Biochemical characterization of a novel ulvan lyase from Pseudoalteromonas sp. strain PLSV.

Abstract

Ulvans, complex polysaccharides found in the ulvales (green seaweed) cell wall, contain predominantly 3-sulfated rhamnose (Rha3S) linked to either d-glucuronic acid, l-iduronic acid or d-xylose. The ulvan lyase endolytically cleaves the glycoside bond between Rha3S and uronic acid via a β-elimination mechanism. Ulvan lyase has been identified as belonging to the polysaccharide lyase family PL24 or PL25 in the carbohydrate active enzymes database, in which fewer members have been characterized.
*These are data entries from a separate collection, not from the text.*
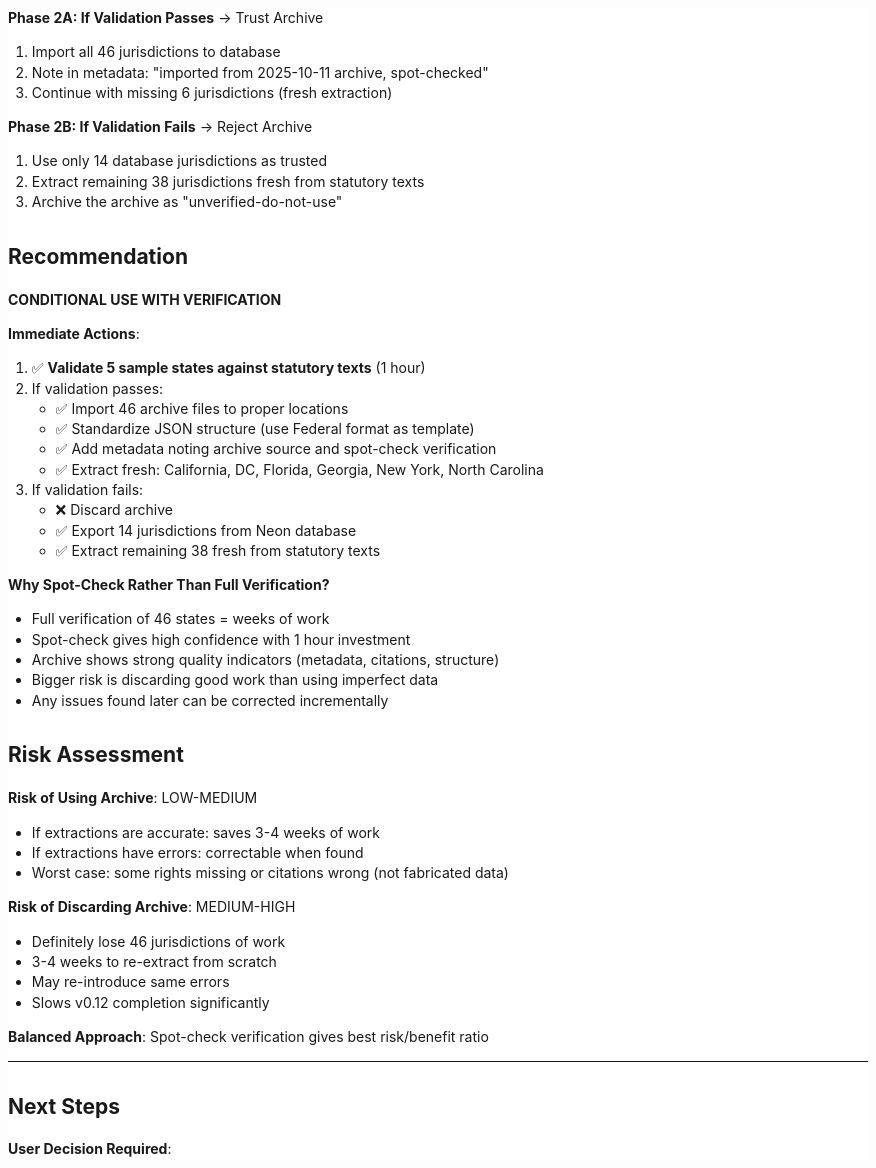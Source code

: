 **Phase 2A: If Validation Passes** → Trust Archive
1. Import all 46 jurisdictions to database
2. Note in metadata: "imported from 2025-10-11 archive, spot-checked"
3. Continue with missing 6 jurisdictions (fresh extraction)

**Phase 2B: If Validation Fails** → Reject Archive
1. Use only 14 database jurisdictions as trusted
2. Extract remaining 38 jurisdictions fresh from statutory texts
3. Archive the archive as "unverified-do-not-use"

## Recommendation

**CONDITIONAL USE WITH VERIFICATION**

**Immediate Actions**:
1. ✅ **Validate 5 sample states against statutory texts** (1 hour)
2. If validation passes:
   - ✅ Import 46 archive files to proper locations
   - ✅ Standardize JSON structure (use Federal format as template)
   - ✅ Add metadata noting archive source and spot-check verification
   - ✅ Extract fresh: California, DC, Florida, Georgia, New York, North Carolina
3. If validation fails:
   - ❌ Discard archive
   - ✅ Export 14 jurisdictions from Neon database
   - ✅ Extract remaining 38 fresh from statutory texts

**Why Spot-Check Rather Than Full Verification?**
- Full verification of 46 states = weeks of work
- Spot-check gives high confidence with 1 hour investment
- Archive shows strong quality indicators (metadata, citations, structure)
- Bigger risk is discarding good work than using imperfect data
- Any issues found later can be corrected incrementally

## Risk Assessment

**Risk of Using Archive**: LOW-MEDIUM
- If extractions are accurate: saves 3-4 weeks of work
- If extractions have errors: correctable when found
- Worst case: some rights missing or citations wrong (not fabricated data)

**Risk of Discarding Archive**: MEDIUM-HIGH
- Definitely lose 46 jurisdictions of work
- 3-4 weeks to re-extract from scratch
- May re-introduce same errors
- Slows v0.12 completion significantly

**Balanced Approach**: Spot-check verification gives best risk/benefit ratio

---

## Next Steps

**User Decision Required**:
We present the cloning and characterization of a novel ulvan lyase from Pseudoalteromonas sp. strain PLSV (PsPL). The enzymes were heterologously expressed in Escherichia coli BL21 (DE3) and purified as the His-tag fusion protein using affinity chromatography, ion-exchange chromatography and size-exclusion chromatography. The degradation products were determined by thin-layer chromatography (TLC), liquid chromatography-mass spectrometry (LC-MS) to be mainly disaccharides and tetrasaccharides. Ulvan lyase provides an example of degrading ulvales into oligosaccharides. Arg265, His152 and Tyr249 were considered to serve as catalytic residues based on PsPL structural model analysis.